A transformer boosted UNet for smoke segmentation in complex backgrounds in multispectral LandSat imagery

Jixue Liu,Jiuyong Li,Stefan Peters,Liang Zhao
2024-06-19
Abstract:Many studies have been done to detect smokes from satellite imagery. However, these prior methods are not still effective in detecting various smokes in complex backgrounds. Smokes present challenges in detection due to variations in density, color, lighting, and backgrounds such as clouds, haze, and/or mist, as well as the contextual nature of thin smoke. This paper addresses these challenges by proposing a new segmentation model called VTrUNet which consists of a virtual band construction module to capture spectral patterns and a transformer boosted UNet to capture long range contextual features.

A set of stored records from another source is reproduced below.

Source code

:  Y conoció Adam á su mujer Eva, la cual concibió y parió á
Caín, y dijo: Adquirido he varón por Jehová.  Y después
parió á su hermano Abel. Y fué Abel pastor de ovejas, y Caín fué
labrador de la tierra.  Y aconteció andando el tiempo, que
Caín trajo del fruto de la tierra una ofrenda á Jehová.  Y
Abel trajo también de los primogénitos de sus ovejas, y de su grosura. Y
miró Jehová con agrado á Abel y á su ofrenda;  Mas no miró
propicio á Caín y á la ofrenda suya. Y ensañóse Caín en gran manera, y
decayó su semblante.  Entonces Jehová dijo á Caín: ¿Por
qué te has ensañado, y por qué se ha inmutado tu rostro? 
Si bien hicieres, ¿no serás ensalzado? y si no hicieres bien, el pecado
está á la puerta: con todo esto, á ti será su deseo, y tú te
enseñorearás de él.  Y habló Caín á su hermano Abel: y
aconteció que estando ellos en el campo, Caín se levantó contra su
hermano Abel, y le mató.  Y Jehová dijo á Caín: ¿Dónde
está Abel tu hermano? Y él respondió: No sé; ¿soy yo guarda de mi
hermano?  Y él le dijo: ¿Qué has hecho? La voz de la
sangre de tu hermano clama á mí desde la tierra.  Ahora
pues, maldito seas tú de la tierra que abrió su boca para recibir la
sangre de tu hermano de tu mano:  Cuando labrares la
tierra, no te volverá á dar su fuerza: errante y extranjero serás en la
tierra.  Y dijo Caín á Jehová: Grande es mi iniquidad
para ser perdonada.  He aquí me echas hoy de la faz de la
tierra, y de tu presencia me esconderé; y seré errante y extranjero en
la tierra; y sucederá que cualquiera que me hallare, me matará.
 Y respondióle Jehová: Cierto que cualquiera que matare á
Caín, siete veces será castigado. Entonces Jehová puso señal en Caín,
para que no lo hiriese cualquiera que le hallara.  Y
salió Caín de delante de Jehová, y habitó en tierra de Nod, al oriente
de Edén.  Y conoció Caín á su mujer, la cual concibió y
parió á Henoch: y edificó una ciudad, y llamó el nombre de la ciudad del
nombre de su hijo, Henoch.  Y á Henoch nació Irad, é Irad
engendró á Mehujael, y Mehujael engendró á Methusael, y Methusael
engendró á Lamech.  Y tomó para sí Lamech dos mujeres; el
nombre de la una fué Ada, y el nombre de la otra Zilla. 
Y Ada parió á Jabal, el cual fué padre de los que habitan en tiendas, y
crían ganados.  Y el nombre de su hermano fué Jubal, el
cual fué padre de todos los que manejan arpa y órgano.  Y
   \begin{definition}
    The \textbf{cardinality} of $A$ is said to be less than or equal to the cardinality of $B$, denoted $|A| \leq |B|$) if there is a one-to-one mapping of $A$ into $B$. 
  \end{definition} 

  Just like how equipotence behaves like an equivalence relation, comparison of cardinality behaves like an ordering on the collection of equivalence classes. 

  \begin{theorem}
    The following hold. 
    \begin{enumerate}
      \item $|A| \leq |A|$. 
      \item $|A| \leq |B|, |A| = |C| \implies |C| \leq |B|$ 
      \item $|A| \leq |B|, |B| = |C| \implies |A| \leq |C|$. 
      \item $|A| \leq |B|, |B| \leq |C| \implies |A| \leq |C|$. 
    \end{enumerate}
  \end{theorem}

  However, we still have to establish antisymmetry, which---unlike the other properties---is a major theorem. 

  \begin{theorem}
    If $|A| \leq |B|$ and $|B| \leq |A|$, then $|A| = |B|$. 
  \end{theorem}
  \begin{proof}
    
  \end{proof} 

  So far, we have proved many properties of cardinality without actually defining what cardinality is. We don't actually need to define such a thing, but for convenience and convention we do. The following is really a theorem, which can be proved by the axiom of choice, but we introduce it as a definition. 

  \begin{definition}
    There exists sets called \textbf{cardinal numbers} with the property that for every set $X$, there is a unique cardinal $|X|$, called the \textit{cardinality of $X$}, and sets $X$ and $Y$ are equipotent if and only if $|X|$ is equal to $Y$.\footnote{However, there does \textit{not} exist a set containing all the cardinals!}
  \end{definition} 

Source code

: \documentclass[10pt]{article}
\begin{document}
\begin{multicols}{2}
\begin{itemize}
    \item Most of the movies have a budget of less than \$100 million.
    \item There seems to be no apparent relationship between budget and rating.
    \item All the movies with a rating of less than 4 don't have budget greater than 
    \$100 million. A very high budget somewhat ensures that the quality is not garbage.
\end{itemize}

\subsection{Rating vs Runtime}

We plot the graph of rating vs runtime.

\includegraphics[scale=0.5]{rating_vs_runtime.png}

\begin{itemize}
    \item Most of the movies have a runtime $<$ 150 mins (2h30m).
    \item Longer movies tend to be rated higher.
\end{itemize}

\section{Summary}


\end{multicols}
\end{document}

The model takes imagery of six bands: red, green, blue, near infrared, and two shortwave infrared bands as input. To show the advantages of the proposed model, the paper presents extensive results for various possible model architectures improving UNet and draws interesting conclusions including that adding more modules to a model does not always lead to a better performance. The paper also compares the proposed model with very recently proposed and related models for smoke segmentation and shows that the proposed model performs the best and makes significant improvements on prediction performances
Computer Vision and Pattern Recognition
What problem does this paper attempt to address?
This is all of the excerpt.